Cats in the wild spend a lot of their time on frequent hunting expeditions, catching up to 12 small rodents per day. In comparison, our pet cats are given bowls of food, so a meal doesn’t take long to eat or make use of their great senses.

That’s why it’s a good idea to create interest at meal times by hiding food around the house for your cat to search out. Short games for a few minutes frequently throughout the day are also a good idea to mimic the cat's natural hunting activity.  Ensure that you spend a few minutes showing your cat how to use new feeding enrichment items so that they get the hang of it.

You can easily and cheaply make your own enrichment feeders for your cat, here are some ideas:

Egg box feeders

Start with a cardboard egg box that's open and place a portion of your cat’s daily allowance of dry food (if they have dry food) in the egg box for them to paw out.

Enrichment egg box

You can build up to more complex enrichment very gradually.
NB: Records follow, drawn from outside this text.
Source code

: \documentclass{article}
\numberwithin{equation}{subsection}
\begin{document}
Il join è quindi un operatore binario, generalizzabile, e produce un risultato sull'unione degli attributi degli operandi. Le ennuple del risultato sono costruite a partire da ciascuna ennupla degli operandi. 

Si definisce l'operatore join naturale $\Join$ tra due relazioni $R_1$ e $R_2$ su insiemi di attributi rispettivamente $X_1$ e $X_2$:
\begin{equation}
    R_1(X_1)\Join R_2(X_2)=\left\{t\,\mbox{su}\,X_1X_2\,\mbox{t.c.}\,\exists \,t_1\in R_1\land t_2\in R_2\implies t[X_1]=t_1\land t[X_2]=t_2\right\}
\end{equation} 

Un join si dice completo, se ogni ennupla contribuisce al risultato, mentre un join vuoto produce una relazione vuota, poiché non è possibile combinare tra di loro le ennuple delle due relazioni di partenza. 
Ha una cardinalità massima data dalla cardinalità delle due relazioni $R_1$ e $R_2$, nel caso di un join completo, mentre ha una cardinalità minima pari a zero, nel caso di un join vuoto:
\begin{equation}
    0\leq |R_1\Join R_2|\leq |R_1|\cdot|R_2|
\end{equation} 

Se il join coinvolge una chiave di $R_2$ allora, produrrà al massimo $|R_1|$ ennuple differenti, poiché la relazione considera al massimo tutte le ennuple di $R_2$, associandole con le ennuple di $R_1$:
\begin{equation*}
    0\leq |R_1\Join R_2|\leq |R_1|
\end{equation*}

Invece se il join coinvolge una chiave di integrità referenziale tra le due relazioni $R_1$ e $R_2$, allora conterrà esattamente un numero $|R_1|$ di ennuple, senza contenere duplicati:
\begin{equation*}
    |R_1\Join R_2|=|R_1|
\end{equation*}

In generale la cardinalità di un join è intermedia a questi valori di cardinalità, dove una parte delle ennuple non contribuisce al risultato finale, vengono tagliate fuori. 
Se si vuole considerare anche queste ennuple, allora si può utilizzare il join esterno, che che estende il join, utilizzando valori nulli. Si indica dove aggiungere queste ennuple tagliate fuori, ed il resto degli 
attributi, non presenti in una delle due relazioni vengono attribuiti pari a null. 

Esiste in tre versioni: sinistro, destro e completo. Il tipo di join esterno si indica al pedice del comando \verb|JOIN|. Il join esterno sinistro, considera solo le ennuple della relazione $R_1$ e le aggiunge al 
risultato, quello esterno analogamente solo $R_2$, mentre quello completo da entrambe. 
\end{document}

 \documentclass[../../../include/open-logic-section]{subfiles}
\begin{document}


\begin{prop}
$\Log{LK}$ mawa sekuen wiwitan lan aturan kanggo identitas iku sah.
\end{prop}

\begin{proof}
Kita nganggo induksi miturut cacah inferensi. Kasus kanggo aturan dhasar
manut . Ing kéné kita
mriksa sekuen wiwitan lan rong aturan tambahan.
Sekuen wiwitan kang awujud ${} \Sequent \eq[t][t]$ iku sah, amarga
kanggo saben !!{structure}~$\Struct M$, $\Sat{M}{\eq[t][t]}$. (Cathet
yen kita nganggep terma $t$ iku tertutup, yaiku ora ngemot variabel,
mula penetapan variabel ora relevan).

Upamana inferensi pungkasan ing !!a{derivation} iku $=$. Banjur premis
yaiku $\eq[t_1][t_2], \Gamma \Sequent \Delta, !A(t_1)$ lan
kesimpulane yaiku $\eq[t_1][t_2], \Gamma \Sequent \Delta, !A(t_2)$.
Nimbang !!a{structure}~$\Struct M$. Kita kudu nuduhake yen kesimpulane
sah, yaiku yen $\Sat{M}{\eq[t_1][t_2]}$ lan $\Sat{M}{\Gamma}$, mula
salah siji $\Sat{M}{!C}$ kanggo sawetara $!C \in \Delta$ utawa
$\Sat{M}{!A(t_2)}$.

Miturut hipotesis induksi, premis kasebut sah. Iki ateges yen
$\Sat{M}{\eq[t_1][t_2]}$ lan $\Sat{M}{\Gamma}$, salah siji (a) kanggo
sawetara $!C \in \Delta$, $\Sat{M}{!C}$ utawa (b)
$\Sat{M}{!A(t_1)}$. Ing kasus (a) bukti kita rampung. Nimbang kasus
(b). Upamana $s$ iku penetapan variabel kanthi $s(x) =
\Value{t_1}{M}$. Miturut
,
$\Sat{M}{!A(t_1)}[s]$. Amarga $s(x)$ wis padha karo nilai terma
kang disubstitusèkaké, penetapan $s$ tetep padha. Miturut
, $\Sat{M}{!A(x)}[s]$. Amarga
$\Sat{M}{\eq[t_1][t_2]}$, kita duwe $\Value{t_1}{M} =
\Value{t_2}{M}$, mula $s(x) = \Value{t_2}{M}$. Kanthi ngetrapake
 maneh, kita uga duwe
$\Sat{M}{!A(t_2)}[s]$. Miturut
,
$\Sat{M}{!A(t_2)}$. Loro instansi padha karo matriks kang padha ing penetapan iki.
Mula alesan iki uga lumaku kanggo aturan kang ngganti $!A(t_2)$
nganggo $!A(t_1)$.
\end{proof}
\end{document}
For example, you could slowly start to close the lid of the egg box so your cat has to open it to find the food; or you could loosely scrunch up small pieces of newspaper and wrap the biscuits up.

Egg box with dry cat food

Then let your cat enjoy the food!

Egg box puzzle feeder

Toilet roll puzzles

Use sticky tape to attach cardboard toilet roll tubes together, adjacent in a line. Take further rolls and place them on top to make a second row in a brick-like pattern. Again, tape these to any adjacent rolls. Continue to tape rows of tubes in a descending numbers, to make a pyramid shape or rows of toilet rolls inside a box, as pictured.

Remember to use tape on both sides of the pyramid and you could add a cardboard base to make it extra stable.

Cat with toilet roll pyramid

You can teach a cat how to use the toilet roll puzzle by 'pawing' at it with your fingers.


Food must be taken out of the cat’s daily amount of weighed biscuits to avoid obesity. Read more about feeding in our leaflet Feeding and obesity.

4 comments:

  1. I cut round holes with exacto knife, in the smaller box that cat litter comes in, and put treats and toys inside. The box is made tougher than regular boxes.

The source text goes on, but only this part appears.